Your assignment
What lines of the material below hold the string "challenges"? Copy them out.

Supplied material

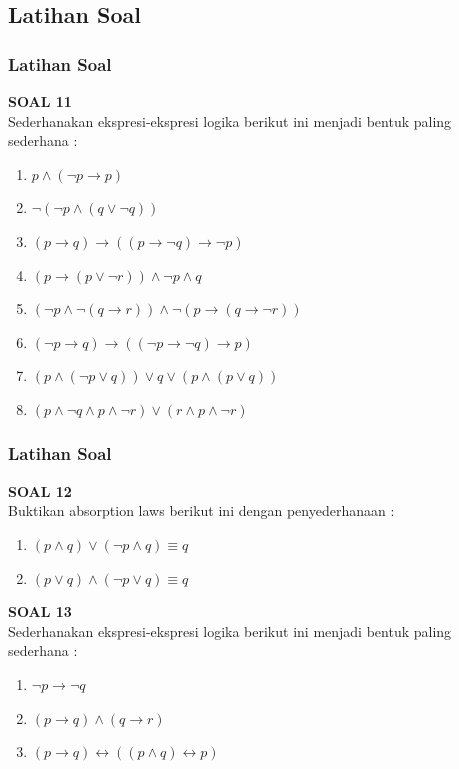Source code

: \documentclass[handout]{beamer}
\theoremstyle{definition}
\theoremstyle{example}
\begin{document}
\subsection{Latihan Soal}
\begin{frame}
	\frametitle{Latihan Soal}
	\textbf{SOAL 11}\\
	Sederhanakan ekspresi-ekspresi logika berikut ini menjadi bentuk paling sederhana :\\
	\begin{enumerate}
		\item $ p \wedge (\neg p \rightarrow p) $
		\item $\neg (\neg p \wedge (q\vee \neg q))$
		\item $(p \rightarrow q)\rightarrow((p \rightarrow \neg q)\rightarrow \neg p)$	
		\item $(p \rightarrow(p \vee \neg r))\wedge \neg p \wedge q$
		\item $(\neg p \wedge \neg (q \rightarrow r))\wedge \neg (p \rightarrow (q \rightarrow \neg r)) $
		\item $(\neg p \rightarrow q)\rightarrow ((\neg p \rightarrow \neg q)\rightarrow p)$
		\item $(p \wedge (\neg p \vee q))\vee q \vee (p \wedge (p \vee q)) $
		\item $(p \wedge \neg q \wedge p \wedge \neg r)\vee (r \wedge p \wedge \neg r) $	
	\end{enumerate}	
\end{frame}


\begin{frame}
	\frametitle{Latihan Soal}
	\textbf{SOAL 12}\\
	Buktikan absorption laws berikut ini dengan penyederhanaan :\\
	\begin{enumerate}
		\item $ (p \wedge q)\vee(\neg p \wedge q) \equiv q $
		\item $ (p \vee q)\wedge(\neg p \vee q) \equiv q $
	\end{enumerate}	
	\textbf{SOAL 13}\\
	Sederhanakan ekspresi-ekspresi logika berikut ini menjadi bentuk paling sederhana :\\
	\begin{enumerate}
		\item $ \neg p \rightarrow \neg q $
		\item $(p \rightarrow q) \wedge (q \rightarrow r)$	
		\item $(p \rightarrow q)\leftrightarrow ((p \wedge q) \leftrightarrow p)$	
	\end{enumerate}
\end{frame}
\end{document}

* * *

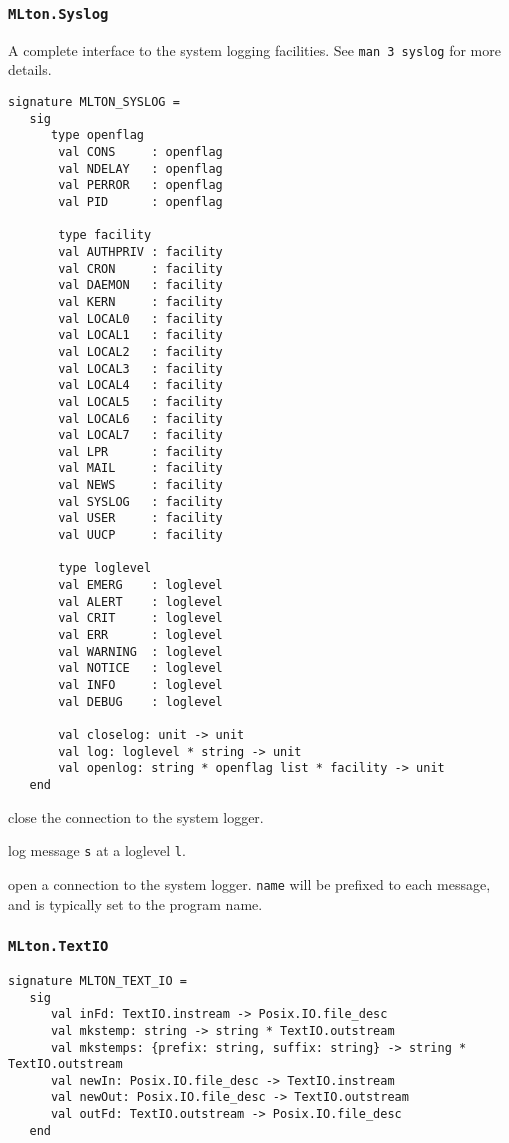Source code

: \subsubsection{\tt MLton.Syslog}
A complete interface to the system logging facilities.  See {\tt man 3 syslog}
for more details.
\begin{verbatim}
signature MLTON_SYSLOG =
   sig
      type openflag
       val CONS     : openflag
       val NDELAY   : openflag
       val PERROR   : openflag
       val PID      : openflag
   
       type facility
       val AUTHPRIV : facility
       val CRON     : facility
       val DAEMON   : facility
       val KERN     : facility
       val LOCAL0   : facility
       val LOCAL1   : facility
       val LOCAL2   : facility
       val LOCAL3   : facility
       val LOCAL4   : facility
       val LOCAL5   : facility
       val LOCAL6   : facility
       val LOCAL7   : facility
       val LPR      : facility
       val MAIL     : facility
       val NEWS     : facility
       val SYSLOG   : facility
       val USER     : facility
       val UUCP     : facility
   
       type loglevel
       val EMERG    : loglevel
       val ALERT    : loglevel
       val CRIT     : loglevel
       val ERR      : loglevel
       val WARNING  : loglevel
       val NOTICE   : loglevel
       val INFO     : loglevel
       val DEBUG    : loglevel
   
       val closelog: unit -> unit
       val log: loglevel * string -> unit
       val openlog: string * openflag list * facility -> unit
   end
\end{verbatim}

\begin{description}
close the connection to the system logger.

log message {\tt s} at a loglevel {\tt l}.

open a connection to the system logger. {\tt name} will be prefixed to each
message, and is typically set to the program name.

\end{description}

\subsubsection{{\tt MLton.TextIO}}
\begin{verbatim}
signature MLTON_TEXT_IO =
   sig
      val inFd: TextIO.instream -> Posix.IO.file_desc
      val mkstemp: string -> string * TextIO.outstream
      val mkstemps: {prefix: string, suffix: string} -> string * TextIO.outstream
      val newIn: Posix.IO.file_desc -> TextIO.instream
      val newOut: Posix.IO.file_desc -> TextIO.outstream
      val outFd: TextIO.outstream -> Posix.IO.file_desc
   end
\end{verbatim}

==

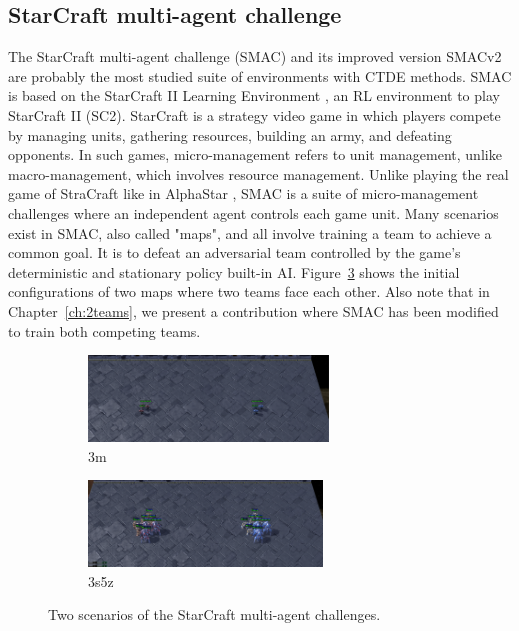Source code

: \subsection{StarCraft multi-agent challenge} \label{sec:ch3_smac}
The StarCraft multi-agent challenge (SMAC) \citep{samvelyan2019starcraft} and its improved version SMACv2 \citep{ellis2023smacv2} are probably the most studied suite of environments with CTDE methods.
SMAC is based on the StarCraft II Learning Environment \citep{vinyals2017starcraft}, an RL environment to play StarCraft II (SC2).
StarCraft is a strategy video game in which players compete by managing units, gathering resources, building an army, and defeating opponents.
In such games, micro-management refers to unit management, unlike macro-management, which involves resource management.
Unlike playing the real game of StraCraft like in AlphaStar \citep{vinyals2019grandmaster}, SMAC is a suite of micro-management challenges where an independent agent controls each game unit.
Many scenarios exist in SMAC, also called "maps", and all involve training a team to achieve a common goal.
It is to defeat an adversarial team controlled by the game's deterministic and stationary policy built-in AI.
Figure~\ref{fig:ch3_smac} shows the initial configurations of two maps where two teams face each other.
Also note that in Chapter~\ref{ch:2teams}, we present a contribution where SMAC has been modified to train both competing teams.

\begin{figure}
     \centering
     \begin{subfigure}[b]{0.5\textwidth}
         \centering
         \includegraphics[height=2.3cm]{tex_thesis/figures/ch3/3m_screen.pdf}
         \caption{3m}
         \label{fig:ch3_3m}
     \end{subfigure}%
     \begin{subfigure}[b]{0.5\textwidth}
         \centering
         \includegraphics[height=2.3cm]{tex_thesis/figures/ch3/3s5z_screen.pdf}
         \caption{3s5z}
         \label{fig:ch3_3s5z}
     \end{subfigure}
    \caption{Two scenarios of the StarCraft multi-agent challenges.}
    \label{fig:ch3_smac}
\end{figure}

Exercise output
Unlike playing the real game of StraCraft like in AlphaStar \citep{vinyals2019grandmaster}, SMAC is a suite of micro-management challenges where an independent agent controls each game unit.
    \caption{Two scenarios of the StarCraft multi-agent challenges.}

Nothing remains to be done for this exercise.